The solvent-accessible area of identified NESs was assessed using BIOVIA Discovery Studio 2024 Client Visualizer (https://www.3ds.com/products/biovia/discovery-studio) [26]. Serpins were analyzed using the software to calculate the residue solvent accessibility (RSA), sidechain solvent accessibility (SSA), i.e., restricted to side chains, and percent solvent accessibility (PSA). PSA was calculated with a probe radius of 1.4 Å and 240 grid points. The identified motifs showing PSA >25 % were considered solvent-accessible and surface-exposed, while those with PSA <10% were considered buried.

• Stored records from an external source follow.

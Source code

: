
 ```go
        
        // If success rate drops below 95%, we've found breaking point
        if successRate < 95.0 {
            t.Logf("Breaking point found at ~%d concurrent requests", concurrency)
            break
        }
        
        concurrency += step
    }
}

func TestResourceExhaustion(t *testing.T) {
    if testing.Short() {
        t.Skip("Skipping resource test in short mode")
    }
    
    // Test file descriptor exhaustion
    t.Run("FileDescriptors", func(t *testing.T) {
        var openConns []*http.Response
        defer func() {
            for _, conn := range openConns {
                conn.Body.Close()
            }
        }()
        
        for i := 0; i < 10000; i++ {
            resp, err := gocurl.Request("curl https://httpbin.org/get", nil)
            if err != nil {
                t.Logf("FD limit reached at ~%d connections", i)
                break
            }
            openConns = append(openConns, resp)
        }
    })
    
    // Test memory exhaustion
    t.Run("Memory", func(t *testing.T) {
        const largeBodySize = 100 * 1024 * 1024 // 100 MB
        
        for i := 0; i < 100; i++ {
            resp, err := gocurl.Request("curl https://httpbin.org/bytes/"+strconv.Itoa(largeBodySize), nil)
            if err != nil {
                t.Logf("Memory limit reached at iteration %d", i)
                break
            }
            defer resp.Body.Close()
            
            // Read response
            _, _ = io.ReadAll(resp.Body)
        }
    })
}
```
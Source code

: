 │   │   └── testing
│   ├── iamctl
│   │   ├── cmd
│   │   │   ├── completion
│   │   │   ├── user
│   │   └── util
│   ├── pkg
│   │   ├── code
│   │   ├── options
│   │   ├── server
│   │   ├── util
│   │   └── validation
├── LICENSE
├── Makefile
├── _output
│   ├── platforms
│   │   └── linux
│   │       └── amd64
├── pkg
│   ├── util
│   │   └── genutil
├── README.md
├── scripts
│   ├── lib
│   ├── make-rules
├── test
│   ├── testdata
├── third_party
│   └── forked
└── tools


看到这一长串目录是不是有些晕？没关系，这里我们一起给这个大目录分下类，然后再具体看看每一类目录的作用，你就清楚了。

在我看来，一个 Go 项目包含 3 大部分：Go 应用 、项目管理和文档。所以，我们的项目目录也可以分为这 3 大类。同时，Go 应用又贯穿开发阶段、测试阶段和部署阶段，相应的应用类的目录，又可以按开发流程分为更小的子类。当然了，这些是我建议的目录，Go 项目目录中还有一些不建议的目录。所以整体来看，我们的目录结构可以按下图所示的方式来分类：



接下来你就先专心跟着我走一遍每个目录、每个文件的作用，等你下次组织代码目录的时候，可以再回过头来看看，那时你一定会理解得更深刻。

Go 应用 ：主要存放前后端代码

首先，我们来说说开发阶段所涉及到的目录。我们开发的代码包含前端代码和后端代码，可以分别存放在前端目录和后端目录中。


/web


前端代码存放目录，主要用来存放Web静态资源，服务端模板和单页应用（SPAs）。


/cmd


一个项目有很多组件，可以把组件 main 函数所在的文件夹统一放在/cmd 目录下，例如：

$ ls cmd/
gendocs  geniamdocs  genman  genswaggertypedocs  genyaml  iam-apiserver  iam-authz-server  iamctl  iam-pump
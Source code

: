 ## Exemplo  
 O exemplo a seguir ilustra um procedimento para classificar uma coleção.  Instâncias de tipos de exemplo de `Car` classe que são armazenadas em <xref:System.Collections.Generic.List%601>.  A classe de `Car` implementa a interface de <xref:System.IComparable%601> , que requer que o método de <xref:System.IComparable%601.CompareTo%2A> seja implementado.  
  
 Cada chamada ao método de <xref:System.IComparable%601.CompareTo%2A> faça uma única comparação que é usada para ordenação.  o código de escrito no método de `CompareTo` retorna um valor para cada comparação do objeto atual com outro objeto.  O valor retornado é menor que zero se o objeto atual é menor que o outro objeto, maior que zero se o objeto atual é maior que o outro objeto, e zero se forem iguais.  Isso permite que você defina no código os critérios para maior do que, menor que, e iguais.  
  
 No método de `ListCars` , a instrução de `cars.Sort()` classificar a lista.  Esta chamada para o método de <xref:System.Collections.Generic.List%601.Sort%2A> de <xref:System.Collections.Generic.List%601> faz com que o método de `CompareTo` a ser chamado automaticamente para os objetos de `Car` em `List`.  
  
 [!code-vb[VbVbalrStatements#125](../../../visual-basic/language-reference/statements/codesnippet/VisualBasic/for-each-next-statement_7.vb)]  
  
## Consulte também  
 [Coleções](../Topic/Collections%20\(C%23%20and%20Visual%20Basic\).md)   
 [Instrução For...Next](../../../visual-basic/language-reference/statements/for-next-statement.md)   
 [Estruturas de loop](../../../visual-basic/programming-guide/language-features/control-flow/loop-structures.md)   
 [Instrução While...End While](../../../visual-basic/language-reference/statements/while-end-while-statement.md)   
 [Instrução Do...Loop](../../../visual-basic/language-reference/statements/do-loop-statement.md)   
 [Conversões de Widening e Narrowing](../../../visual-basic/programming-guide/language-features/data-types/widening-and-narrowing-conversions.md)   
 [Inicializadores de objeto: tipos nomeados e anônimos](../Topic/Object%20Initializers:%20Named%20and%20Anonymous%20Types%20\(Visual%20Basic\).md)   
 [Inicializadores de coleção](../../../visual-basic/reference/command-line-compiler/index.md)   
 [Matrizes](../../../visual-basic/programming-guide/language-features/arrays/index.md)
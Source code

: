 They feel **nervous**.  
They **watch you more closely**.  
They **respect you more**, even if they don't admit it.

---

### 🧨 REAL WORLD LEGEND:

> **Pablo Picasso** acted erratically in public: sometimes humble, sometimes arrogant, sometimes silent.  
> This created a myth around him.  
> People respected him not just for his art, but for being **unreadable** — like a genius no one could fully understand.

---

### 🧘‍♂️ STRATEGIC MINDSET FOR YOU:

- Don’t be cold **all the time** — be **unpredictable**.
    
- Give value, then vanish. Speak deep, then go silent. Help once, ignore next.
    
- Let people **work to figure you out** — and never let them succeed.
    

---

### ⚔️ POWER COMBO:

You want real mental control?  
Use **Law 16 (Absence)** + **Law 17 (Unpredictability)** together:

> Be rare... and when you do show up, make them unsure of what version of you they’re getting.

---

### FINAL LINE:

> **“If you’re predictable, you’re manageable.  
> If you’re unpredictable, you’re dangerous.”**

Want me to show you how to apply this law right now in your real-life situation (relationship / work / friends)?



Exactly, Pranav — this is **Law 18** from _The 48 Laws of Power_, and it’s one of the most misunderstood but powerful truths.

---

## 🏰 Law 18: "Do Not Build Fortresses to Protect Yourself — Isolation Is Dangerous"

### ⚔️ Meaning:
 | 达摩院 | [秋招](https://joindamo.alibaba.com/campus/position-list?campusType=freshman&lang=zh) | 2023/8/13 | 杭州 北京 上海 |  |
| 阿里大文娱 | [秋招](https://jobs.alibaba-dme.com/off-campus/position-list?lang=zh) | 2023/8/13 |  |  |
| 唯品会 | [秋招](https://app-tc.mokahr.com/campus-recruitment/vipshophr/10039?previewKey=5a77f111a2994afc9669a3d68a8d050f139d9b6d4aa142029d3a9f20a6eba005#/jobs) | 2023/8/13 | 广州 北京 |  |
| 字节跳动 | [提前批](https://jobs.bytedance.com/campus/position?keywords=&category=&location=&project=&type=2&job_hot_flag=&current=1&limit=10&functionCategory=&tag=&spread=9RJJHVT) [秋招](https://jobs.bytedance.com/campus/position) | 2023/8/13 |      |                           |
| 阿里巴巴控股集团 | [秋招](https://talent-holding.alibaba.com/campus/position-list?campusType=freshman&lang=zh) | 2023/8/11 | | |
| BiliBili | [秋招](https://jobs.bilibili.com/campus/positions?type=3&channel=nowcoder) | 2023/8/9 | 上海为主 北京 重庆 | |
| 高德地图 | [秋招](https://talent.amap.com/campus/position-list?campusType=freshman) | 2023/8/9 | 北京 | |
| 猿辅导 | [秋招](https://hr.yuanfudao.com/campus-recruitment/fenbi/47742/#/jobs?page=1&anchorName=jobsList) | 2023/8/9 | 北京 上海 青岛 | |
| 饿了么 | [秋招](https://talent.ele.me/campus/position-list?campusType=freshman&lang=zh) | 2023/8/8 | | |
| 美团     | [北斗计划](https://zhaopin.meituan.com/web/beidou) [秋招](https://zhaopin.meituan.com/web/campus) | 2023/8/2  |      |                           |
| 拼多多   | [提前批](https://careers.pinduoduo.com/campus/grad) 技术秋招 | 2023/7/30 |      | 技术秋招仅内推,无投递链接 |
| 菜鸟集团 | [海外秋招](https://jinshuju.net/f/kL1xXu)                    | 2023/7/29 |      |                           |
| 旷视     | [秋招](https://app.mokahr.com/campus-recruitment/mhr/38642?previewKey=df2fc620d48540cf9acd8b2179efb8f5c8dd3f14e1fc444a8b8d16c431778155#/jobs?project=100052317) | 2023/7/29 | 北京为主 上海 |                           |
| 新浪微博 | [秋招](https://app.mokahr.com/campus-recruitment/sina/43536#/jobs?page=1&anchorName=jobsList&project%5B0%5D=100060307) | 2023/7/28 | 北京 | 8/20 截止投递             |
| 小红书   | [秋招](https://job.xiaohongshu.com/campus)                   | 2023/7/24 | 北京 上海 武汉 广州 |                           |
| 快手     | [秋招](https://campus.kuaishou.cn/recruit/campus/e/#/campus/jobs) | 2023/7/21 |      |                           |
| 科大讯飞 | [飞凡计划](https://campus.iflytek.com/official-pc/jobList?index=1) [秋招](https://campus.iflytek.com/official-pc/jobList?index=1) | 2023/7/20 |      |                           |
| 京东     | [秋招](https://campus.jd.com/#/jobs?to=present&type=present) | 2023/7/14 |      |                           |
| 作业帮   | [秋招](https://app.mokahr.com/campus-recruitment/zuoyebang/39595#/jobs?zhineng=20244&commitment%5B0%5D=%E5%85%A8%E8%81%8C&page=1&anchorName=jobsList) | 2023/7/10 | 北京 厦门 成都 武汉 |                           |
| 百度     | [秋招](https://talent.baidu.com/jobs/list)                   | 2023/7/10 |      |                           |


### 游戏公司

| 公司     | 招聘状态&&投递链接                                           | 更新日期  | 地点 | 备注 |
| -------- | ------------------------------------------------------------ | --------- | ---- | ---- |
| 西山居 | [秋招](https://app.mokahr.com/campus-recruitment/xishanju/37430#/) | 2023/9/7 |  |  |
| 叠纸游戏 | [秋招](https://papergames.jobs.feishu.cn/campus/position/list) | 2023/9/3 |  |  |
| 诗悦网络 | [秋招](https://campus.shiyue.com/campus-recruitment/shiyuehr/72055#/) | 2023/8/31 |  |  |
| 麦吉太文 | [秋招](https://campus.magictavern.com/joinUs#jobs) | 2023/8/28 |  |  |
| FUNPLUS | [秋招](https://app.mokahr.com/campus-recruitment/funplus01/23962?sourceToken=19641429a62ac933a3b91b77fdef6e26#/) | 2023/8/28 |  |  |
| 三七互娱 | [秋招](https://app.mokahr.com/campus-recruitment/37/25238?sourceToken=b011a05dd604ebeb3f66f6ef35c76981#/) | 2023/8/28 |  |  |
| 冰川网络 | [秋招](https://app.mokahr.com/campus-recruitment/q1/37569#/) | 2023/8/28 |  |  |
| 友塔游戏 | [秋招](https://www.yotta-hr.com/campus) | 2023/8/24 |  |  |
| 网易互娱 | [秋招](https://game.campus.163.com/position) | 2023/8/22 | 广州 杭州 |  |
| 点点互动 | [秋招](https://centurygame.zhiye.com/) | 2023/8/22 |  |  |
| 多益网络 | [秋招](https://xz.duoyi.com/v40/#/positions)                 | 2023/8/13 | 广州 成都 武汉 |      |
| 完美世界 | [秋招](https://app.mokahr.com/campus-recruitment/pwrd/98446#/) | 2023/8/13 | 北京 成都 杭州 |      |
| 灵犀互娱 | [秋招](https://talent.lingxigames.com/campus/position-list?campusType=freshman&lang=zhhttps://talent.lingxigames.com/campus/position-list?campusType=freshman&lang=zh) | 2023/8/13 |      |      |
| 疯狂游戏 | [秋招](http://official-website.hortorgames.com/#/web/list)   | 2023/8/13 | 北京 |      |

Cell Culture and Immunofluorescence Staining

The human umbilical vein endothelial cells (HUVECs) were isolated from the umbilical cords as described previously [7] as per the guidelines and approval of the Institutional Ethical Committee at the J.L.N. Medical College, Ajmer, India, and the University of Greifswald, Germany. HeLa cells were cultured in DMEM media supplemented with 10% fetal bovine serum and cultured at 5% CO₂ and 37°C. Immunofluorescence studies were done as described earlier [9]. Briefly, cells were fixed for 10 min with 3.7% PFA, permeabilized for 20 min using 0.2% Triton-X100 in PBS/T, and stained with Hoechst 33258 at a 10 µg/ml concentration. Non-specific binding was blocked with 2% fatty acid-free BSA in PBS/T for 40 min, followed by an incubation of the primary antibodies in 2% fatty acid-free BSA in PBS/T for 60 min. Secondary antibody incubation was performed using 2% fatty acid-free BSA in PBS/T for 45 min.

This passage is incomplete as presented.